In the summer of 2017 Sauber cancelled a planned Honda engine deal and inked a new arrangement with Ferrari that gave it the use of a latest-specification engine after spending that season with a year-old unit.
Since then, it earned a title partnership with Alfa Romeo, fielded Ferrari protege Charles Leclerc in his rookie season and made major staff hires including Ferrari man Simone Resta as technical director and Audi aerodynamicist Jan Monchaux.
Sauber dovetailed this off-track progression with significant improvement on-track and snapped up 2007 world champion Raikkonen on a two-year deal once the Finn learned he would be replaced at Ferrari by Leclerc.
He told Motorsport.com that the sequence of positive events created an atmosphere that made Sauber attractive to Raikkonen, who will partner Antonio Giovinazzi in an all-new line-up.
"We had Ferrari, Alfa Romeo, we had Charles joining the team," said Vasseur. "We took Jan Monchaux, Simone Resta, brought them into the factory.
"Each week we had good news, it's like a spiral. The motivation is there, the mood is huge compared to last year, the team spirit."
Vasseur said the "appetite for the team was completely different for recruitment and for sponsors" after its "crucial" Alfa Romeo partnership was announced.
"For me, drivers are the same," Vasseur added. "Good engineers you can motivate with the salary but they love racing and they want to get results.
"We're in a much better position to recruit, to have top guys in every single department. I have the feeling that we're really attractive as a project.
"Drivers are the same story. Kimi knows it will be difficult for us to better than P7 without an accident [for bigger teams].
"The motivation can come from somewhere else. The fact we're improving, we're growing up, we're building something – I think it's a huge feeling for all the team members, including drivers."

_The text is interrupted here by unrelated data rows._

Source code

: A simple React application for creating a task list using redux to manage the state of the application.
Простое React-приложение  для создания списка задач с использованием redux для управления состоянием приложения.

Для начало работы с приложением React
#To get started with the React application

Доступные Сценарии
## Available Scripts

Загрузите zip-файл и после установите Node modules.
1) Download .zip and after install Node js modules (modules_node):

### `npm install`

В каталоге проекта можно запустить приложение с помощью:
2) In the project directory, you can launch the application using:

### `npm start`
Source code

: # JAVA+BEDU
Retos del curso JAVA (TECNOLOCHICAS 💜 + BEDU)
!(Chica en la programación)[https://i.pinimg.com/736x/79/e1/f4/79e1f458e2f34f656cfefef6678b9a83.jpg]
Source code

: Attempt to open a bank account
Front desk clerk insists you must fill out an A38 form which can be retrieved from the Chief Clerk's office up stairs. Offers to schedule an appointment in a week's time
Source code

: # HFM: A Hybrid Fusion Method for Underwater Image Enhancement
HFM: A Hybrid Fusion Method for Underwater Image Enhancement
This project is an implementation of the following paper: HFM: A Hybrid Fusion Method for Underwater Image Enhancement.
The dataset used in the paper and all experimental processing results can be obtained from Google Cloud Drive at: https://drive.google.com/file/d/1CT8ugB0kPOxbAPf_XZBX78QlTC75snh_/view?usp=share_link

Vasseur said Sauber's recruitment plan was not yet finished as it bids to follow up on a strong 2018 by becoming a season-long top-10 threat.
He claimed that the results in 2018 were only the "first results" of its staffing push.
"We recruited a lot since last year to improve on every single part of the company and it's paying off," he said.
"When we started to work at the end of '17, people joined at the beginning of '18 and some of them were working on the '18 car.
"Some of them switched directly to next year's car. It's the first results of this recruitment. I hope it will get more and more."